### Requirement
Transcribe exactly the lines from the one containing "if (error != WASM_PARSER_NO_ERROR)" through the end of the entries, including both the first and the last, and nothing else.

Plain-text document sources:
§ §

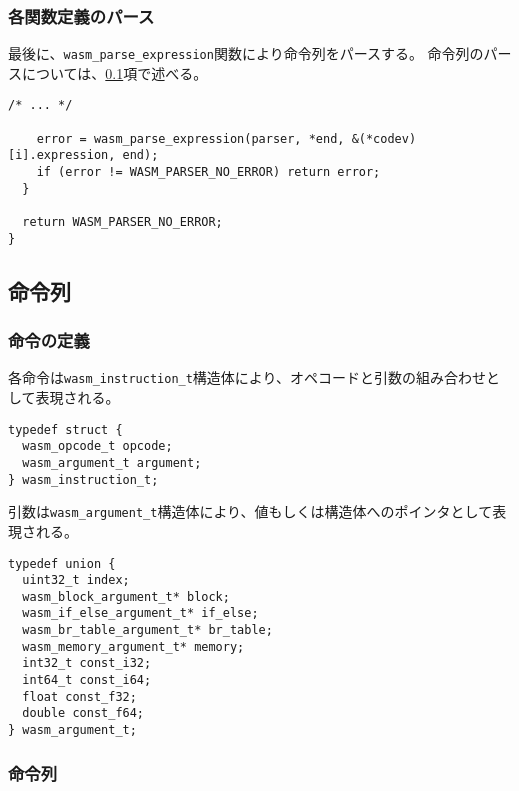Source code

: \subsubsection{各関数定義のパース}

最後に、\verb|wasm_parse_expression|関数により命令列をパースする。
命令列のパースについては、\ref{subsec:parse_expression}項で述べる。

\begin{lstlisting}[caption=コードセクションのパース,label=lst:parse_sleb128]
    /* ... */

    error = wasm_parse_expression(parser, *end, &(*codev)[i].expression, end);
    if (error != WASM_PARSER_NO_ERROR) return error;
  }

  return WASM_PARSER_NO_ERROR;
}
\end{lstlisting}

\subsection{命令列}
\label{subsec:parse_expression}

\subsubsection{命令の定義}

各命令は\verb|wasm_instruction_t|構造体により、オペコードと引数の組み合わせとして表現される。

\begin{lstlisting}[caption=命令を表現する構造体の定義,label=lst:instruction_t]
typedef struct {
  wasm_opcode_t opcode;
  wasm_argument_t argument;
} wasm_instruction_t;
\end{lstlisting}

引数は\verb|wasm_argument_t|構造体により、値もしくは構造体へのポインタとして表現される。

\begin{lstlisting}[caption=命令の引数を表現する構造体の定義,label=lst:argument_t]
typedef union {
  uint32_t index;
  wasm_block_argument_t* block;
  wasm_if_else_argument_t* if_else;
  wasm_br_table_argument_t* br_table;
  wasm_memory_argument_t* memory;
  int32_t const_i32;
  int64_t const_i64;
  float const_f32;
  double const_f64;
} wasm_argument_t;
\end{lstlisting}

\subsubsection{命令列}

§ §

### Answer to this task
    if (error != WASM_PARSER_NO_ERROR) return error;
  }

  return WASM_PARSER_NO_ERROR;
}
\end{lstlisting}

\subsection{命令列}
\label{subsec:parse_expression}

\subsubsection{命令の定義}

各命令は\verb|wasm_instruction_t|構造体により、オペコードと引数の組み合わせとして表現される。

\begin{lstlisting}[caption=命令を表現する構造体の定義,label=lst:instruction_t]
typedef struct {
  wasm_opcode_t opcode;
  wasm_argument_t argument;
} wasm_instruction_t;
\end{lstlisting}

引数は\verb|wasm_argument_t|構造体により、値もしくは構造体へのポインタとして表現される。

\begin{lstlisting}[caption=命令の引数を表現する構造体の定義,label=lst:argument_t]
typedef union {
  uint32_t index;
  wasm_block_argument_t* block;
  wasm_if_else_argument_t* if_else;
  wasm_br_table_argument_t* br_table;
  wasm_memory_argument_t* memory;
  int32_t const_i32;
  int64_t const_i64;
  float const_f32;
  double const_f64;
} wasm_argument_t;
\end{lstlisting}

\subsubsection{命令列}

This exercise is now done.